“Pragmatism” is said in many ways. There is the crude, morally disreputable sort that means pursuit of narrow self-interest. There is the broad sort associated with a kind of flexible adaptation, which could be viewed either positively or negatively. There are several philosophical pragmatisms, none of which should be understood in terms of either of these.
Philosophical pragmatisms usually avow a deflationary, coherentist theory of truth, and stand in contrast to Cartesian, representationalist, and foundationalist views. They also tend to be associated with an instrumentalist rather than realist view of scientific explanation. I’m not in the habit of calling myself a pragmatist, but am sympathetic to all of this.
Charles Pierce (1839-1914) is generally regarded as the founder of philosophical pragmatism, and it was he who invented the word. The quite different version promulgated by William James (1842-1910), however, was initially far better known. At a very broad level it could be said that where Pierce was more Kantian, James was closer in spirit to the British utilitarians and the British empiricist tradition. Pierce apparently had severe misgivings about the work of James, and resented James’ takeover of his term. In later works, he ceded the name “pragmatism” to James and adopted the new term “pragmaticism”, in an attempt to separate their views.
Pierce’s pragmatism, I’d like to think, references the Kantian primacy of practical reason. He broadens the sense of “practical” far beyond Kant’s initial ethical focus, but without losing touch with its Kantian basis. He treats Kant’s rejection of “intellectual intuition” as decisive and deeply related to this, preferring to develop meanings through a kind of practical inference. His original “pragmatic maxim” is as follows: “Consider what effects, that might conceivably have practical bearings, we conceive the object of our conception to have. Then, our conception of these effects is the whole of our conception of the object” (“How to Make Our Ideas Clear”). I’m no Pierce scholar, but I think that Pierce’s uses of “practical” are meant to apply in both Kantian and utilitarian/empiricist senses, whereas it seems James lost the Kantian aspect.
Though his interests were wide-ranging, Pierce was initially known for his work in mathematical logic and semiotics, and a few seminal essays. He made pioneering contributions to the mathematics of relations, and is widely regarded as the founder of modern semiotics, or the general study of signs.
Like Leibniz, Pierce left a huge mass of unpublished manuscripts, editing of which will continue for many decades to come.
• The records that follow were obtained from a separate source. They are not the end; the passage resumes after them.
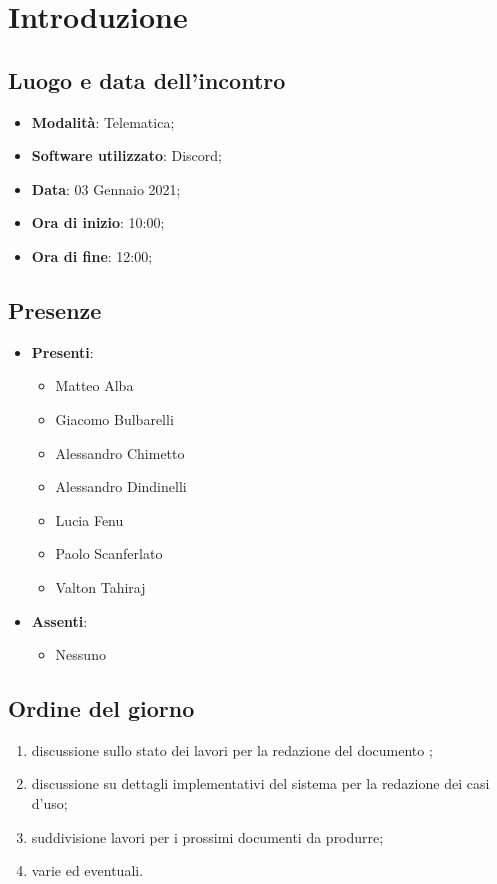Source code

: \documentclass[]{article}
\begin{document}
	

	\newpage

	\section{Introduzione}
		\subsection{Luogo e data dell'incontro}
		\begin{itemize}
			\item \textbf{Modalità}: Telematica;
			\item \textbf{Software utilizzato}: Discord;
			\item \textbf{Data}: 03 Gennaio 2021;
			\item \textbf{Ora di inizio}: 10:00;
			\item \textbf{Ora di fine}: 12:00;
		\end{itemize}

		\subsection{Presenze}
		\begin{itemize}
			\item \textbf{Presenti}:
		\begin{itemize}
			\item Matteo Alba
			\item Giacomo Bulbarelli
			\item Alessandro Chimetto
			\item Alessandro Dindinelli
			\item Lucia Fenu
			\item Paolo Scanferlato
			\item Valton Tahiraj
		\end{itemize}
			\item \textbf{Assenti}:
			\begin{itemize}
				\item Nessuno
			\end{itemize}
		\end{itemize}

		\subsection{Ordine del giorno}
		\begin{enumerate}
            \item discussione sullo stato dei lavori per la redazione del documento ;
            \item discussione su dettagli implementativi del sistema per la redazione dei casi d'uso;
            \item suddivisione lavori per i prossimi documenti da produrre;
            \item varie ed eventuali.
		\end{enumerate}
\end{document}
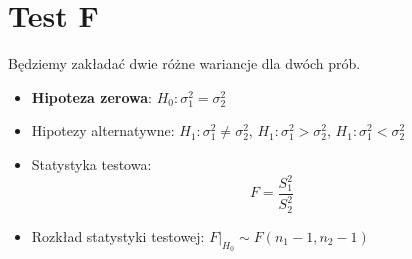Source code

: \documentclass{../notatki}
\begin{document}
\section{Test F}

Będziemy zakładać dwie różne wariancje dla dwóch prób.

\begin{itemize}
  \item \textbf{Hipoteza zerowa}: $H_0: \sigma_1^2 = \sigma_2^2$
  \item Hipotezy alternatywne: $H_1: \sigma_1^2 \neq \sigma_2^2$, $H_1:
    \sigma_1^2 > \sigma_2^2$, $H_1: \sigma_1^2 < \sigma_2^2$
  \item Statystyka testowa:
    $$
    F = \frac{S_1^2}{S_2^2}
    $$
  \item Rozkład statystyki testowej: $F|_{H_0} \sim F(n_1 - 1, n_2 - 1)$
\end{itemize}
\end{document}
According to my late father, who wrote his dissertation on Pierce in the late 1950s, Pierce’s executors deliberately impeded research into Pierce’s significant engagement with Kant and Hegel and his correspondence with Husserl, in order make Pierce fit better into the American philosophical mainstream of the day, which was a much narrower, more intolerant, and more anti-historical kind of analytic philosophy than prevails among English-speaking professional philosophers today.
John Dewey (1859-1952) was another better known American figure with whose name the term “pragmatism” also became more closely linked than that of Pierce. Like James, he was a psychologist as well as a philosopher. He is known for his writings on education and democracy.
Philosopher, sociologist, and social psychologist George Herbert Mead (1863-1931) developed a pragmatist theory of social life known as symbolic interactionism. John Herman Randall, Jr. (1899-1980) developed a pragmatist reading of Aristotle, and also argued that Italian Renaissance Aristotelianism played a larger and far more positive role in the development of modern science than is commonly recognized.
In the mid-20th century, analytic philosophers W.V.O. Quine and Wilfrid Sellars used pragmatist arguments to criticize logical positivism, initiating a gradual sea change in Anglo-American philosophy over the next several decades. Hilary Putnam, Donald Davidson, Richard Rorty, and Robert Brandom are also known as analytic pragmatists.
(“Pragmatics” in the study of natural and artificial languages — a discipline concerned with questions of use — comes from the same Greek root, but is otherwise independent of the “pragmatisms” delimited here.)